LLMs ingest enormous reams of text, which they use to learn to predict the next word in a sentence or conversation. The models adjust their outputs through trial and error, and these can be further refined by feedback from human trainers. This seemingly simple process can have powerful results. Unlike previous AI systems, which were specialized to perform one task or have one capability, LLMs breeze through exams and questions with a breadth that would have seemed unthinkable for a single system just a few years ago.

But as researchers are increasingly documenting, LLMs’ capabilities can be brittle. Although GPT-4, the most advanced version of the LLM behind ChatGPT, has aced some academic and professional exam questions, even small perturbations to the way a question is phrased can throw the models off. This lack of robustness signals a lack of reliability in the real world.

Scientists are now debating what is going on under the hood of LLMs, given this mixed performance. On one side are researchers who see glimmers of reasoning and understanding when the models succeed at some tests. On the other are those who see their unreliability as a sign that the model is not as smart as it seems.

AI approvals

More systematic tests of LLMs’ capabilities would help to settle the debate. These would provide a more robust understanding of the models’ strengths and weaknesses. Similar to the processes that medicines go through to attain approval as treatments and to uncover possible side effects, assessments of AI systems could allow them to be deemed safe for certain applications and could enable the ways they might fail to be declared to users.
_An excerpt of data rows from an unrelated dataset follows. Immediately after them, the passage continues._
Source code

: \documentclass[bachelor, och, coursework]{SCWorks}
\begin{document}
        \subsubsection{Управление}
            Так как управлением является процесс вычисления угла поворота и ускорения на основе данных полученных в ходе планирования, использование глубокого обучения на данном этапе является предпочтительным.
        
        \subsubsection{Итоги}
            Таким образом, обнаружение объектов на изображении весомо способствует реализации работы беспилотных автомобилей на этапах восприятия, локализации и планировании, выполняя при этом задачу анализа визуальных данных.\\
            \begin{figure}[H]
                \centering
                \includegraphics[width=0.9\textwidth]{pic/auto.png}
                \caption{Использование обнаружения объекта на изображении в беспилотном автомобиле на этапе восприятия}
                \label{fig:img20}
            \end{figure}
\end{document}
In May, a team of researchers led by Melanie Mitchell, a computer scientist at the Santa Fe Institute in New Mexico, reported the creation of ConceptARC (A. Moskvichev et al. Preprint at https://arxiv.org/abs/2305.07141; 2023): a series of visual puzzles to test AI systems’ ability to reason about abstract concepts. Crucially, the puzzles systematically test whether a system has truly grasped 16 underlying concepts by testing each one in 10 ways (spoiler alert: GPT-4 performs poorly). But ConceptARC addresses just one facet of reasoning and generalization; more tests are needed.

Confidence in a medicine doesn’t just come from observed safety and efficacy in clinical trials, however. Understanding the mechanism that causes its behaviour is also important, allowing researchers to predict how it will function in different contexts. For similar reasons, unravelling the mechanisms that give rise to LLMs’ behaviours — which can be thought of as the underlying ‘neuroscience’ of the models — is also necessary.

Researchers want to understand the inner workings of LLMs, but they have a long road to travel. Another hurdle is a lack of transparency — for example, in revealing what data models were trained on — from the firms that build LLMs. However, scrutiny of AI companies from regulatory bodies is increasing, and could force more such data to be disclosed in future.

Seventy-three years after Turing first proposed the imitation game, it’s hard to imagine a more important challenge for the field of AI than understanding the strengths and weaknesses of LLMs, and the mechanisms that drive them.